» **GOAL OF THE EXERCISE**: Below are the records; copy out every line that holds the word "NIST".

━━━ SUPPLIED INFORMATION

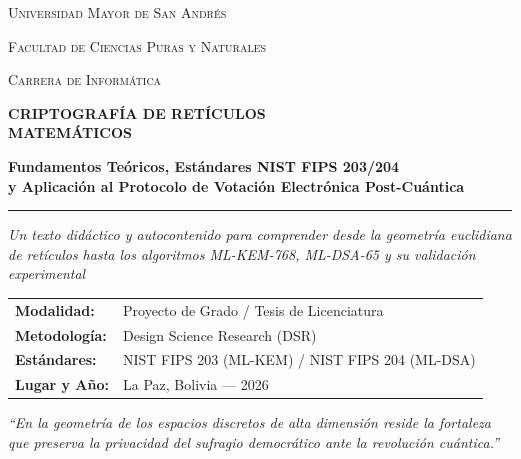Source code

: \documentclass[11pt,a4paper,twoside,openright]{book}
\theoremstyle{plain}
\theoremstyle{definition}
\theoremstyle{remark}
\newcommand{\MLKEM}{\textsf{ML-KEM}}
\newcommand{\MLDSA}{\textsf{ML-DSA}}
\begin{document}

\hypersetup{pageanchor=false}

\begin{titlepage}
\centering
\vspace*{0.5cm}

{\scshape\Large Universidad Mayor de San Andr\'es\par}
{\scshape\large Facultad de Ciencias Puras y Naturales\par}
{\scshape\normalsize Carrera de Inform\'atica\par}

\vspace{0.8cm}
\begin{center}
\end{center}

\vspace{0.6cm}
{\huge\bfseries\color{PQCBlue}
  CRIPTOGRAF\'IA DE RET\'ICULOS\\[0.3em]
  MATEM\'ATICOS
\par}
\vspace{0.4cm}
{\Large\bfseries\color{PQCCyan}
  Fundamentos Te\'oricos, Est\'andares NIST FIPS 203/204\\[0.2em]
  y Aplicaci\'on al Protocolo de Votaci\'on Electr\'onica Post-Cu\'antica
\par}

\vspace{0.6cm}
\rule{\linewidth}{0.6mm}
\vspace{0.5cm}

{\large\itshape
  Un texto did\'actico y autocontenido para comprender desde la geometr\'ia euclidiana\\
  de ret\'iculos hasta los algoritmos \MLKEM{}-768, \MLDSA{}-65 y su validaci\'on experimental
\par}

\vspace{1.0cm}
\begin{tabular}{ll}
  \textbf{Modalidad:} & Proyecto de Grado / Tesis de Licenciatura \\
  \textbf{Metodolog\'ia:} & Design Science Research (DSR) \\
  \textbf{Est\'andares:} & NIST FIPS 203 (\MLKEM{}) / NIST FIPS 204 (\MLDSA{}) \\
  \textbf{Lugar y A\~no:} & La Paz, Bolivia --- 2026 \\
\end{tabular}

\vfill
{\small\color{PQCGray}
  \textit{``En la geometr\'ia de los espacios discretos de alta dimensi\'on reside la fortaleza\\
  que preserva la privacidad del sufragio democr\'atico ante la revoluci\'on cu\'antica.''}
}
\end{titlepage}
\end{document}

━━━━━━
━━━ SUPPLIED INFORMATION

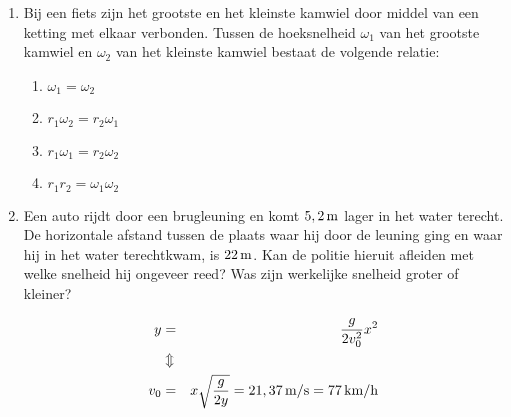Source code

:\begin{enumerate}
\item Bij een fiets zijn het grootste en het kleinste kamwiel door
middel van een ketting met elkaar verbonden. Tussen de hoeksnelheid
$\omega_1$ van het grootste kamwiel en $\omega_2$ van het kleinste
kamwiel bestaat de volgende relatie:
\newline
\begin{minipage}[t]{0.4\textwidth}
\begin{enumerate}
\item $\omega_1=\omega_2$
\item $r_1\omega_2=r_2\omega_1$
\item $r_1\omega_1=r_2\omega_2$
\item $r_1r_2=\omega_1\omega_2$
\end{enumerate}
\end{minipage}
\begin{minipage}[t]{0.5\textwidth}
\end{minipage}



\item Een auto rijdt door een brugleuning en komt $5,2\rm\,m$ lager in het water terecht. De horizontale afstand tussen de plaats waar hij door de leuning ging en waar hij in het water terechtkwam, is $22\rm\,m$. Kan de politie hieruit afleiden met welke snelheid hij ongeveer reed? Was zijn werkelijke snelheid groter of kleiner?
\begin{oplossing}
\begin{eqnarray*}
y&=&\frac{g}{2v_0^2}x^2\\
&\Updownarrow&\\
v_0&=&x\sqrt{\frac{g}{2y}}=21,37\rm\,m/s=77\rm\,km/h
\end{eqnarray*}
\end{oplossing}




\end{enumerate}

━━━━━━

» **RESPONSE**:
  Fundamentos Te\'oricos, Est\'andares NIST FIPS 203/204\\[0.2em]
  \textbf{Est\'andares:} & NIST FIPS 203 (\MLKEM{}) / NIST FIPS 204 (\MLDSA{}) \\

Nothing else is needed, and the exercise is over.